'Ridge runner' is fast-paced lookout

April 20, 1994|By Greg Tasker | Greg Tasker,Western Maryland Bureau of The Sun

BOONSBORO -- Maples and scatterings of other trees were still barren not many days ago in the blue hills leading to nearby South Mountain, but one sure sign of spring had reappeared on the Appalachian Trail.

Thurston Griggs, 78, and lean and as enthusiastic as ever, was back, hiking miles upon miles a day -- after commuting each morning from his home in suburban Baltimore.

Four or five days a week, from April until late November, Mr. Griggs hikes 12- to 15-mile stretches on Maryland's portion of the famous footpath along the crest of South Mountain.

He checks shelters, scans log-books signed by hikers, posts signs prohibiting parties and warning against bears, pushes aside downed tree branches and occasionally picks up litter -- all part of his job on the rocky, often rugged, never uninteresting trail.

His first spring '94 jaunt, checking several segments of a 15-mile stretch of the trail from Interstate 70 south to Weverton Cliffs, overlooking the Potomac River and the states of Virginia and West Virginia, uncovered nothing unusual.

He wasn't surprised to find at two different shelters several experienced hikers to chat with as they broke camp after a bone-chilling night.

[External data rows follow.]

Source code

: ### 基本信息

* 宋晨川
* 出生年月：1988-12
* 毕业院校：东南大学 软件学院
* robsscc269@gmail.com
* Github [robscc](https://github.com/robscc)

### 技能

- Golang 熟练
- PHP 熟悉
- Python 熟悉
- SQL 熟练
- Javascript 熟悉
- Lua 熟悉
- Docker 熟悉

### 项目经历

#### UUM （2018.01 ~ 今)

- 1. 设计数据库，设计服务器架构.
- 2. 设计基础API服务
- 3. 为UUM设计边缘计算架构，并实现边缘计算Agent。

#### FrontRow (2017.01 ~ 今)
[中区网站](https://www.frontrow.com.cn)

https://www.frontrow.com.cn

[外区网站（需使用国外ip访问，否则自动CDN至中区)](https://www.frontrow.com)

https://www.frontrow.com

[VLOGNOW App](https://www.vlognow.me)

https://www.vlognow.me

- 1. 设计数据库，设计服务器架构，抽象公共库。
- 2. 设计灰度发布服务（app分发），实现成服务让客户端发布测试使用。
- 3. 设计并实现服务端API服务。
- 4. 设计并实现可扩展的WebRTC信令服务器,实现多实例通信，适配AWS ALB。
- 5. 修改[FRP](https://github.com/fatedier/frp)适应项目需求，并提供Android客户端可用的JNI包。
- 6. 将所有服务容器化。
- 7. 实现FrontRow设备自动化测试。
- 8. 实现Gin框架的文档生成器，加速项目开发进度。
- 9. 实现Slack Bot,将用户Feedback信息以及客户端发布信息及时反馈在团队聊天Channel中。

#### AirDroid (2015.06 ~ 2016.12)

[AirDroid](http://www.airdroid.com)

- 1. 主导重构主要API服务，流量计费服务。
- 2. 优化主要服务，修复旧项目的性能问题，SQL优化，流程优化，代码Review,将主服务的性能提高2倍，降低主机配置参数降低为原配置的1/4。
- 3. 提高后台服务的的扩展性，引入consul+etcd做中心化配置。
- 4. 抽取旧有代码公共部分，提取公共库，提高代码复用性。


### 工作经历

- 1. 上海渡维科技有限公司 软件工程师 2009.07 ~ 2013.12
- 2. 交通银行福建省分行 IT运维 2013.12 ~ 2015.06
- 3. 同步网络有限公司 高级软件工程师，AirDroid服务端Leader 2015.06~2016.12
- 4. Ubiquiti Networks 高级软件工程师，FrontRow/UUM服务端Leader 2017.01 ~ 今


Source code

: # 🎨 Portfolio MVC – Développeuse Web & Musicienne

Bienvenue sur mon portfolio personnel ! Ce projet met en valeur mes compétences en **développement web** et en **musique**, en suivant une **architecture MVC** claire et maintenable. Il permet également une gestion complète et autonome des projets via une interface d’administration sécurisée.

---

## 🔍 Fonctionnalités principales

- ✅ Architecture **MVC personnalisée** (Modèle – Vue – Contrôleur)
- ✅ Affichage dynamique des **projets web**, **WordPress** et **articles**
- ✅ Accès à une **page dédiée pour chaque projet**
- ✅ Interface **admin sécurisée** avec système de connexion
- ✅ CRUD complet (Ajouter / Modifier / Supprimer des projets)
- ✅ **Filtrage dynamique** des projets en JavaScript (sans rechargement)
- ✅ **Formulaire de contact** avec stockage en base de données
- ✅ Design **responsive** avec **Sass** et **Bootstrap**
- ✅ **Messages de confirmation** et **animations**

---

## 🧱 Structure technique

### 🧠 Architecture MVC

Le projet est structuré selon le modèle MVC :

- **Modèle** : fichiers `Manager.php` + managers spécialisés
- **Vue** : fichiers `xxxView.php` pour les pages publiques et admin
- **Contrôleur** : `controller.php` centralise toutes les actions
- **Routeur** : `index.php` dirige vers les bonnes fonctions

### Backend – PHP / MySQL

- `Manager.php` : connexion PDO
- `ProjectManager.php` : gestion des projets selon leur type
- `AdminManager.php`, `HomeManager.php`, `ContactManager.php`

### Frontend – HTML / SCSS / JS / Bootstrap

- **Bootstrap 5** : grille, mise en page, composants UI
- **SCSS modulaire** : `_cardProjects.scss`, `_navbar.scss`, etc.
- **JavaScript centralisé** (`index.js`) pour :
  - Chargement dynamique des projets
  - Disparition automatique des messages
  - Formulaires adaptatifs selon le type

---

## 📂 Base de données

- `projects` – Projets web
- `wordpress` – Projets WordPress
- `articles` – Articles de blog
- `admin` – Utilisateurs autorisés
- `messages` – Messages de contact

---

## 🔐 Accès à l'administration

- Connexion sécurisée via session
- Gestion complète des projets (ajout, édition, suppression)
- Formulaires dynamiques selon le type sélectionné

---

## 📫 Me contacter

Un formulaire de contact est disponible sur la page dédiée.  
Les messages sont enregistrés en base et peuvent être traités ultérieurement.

Mr. Griggs is a "ridge runner" -- one of a few who serve parts of the Appalachian Trail, but the only one on Maryland's 40-mile section. The full trail stretches 2,144 miles from Georgia to Maine.

He is trail host, maintenance man and security officer. He wears a Maryland park ranger's brown and green uniform, carries a two-way radio and a backpack containing, among other things, a black address book (he threatens to write down the names and phone numbers of uncooperative juvenile offenders), a camera and lunch-time snacks.

"A uniform makes a big difference in your approach," Mr. Griggs says. "It's important to be genial, casual and friendly without being too intrusive. Some people are uncomfortable in front of uniforms."

He begins his treks early in the morning because that's the best time to catch hikers leaving camp, and it also means beating the heat and humidity, particularly in the summer.

There to help

On the trail, Mr. Griggs, who for 20 years before retiring was a physics administrator and professor of Chinese history at the University of Maryland at College Park, keeps one eye out for the illegal: all-terrain vehicles, horses, trash-dumping and camping outside designated areas.

Frequently, he gleans hints of unusual activity from casual conversations with hikers. He prefers to avoid confrontation and calls state park rangers in instances of belligerent drunks or drug users.

But, explains Dave Startzell, executive director of the Appalachian Trail Conference in Harpers Ferry, W. Va, "he's not there to bust anybody. He's primarily there to educate people about the proper use of the trail and offer assistance for medical or whatever problems arise."

During six years of ridge running, Mr. Griggs' endurance and outdoor skills have been tested. He's hiked all night looking for a lost woman. And he once walked 20 miles -- not an easy accomplishment anywhere on the rugged A.T., as hikers usually call it -- to find the brother of an ill hiker.

He's seen the trail's grim side: three suicides, and sometimes, the homeless and drifters.

He doesn't believe he's ever been in danger -- not even four years ago when he ran into, as he puts it, "a distinctive hiker carrying a duffel bag slung under each arm."

The grungy man, dressed in rags, later killed a young couple from Kansas in a trail-shelter near Harrisburg, Pa., roughly midway to their goal of hiking the full A.T. The 38-year-old drifter, originally from Florida, now resides on Death Row in the Pennsylvania prison system.

"He didn't want to give me any information," Mr. Griggs recalls. "All he kept telling me was that he was going back and forth on the trail. We're always concerned about vagrants. Hikers are open-hearted and will share anything. Vagrants end up feeding off hikers."

Such dramatic events are rare, however.

"People seem to understand the trail is being patrolled," he says. "Last year, it was almost tame, except for a suicide."

All kinds of wildlife

Mr. Griggs has seen just about any kind of wildlife imaginable for the Middle Atlantic: deer, foxes, wild turkeys, snakes, a coyote -- even a black bear last year just north of the chain-link-covered footbridge that carries the A.T. over Interstate 70.

That bear sighting means he now posts signs warning hikers to (( sleep away from their food, since food aromas attract the normally reclusive bears into camps. He believes sightings here have been limited to wandering, not resident, bears, though. Bears are still more of a concern for A.T. hikers in the Shenandoahs and in Pennsylvania.

"The nicest part is meeting hikers," Mr. Griggs says of his job. "People who are on the trail any length of time have character. The temptation is to delay them long enough to hear about their adventures."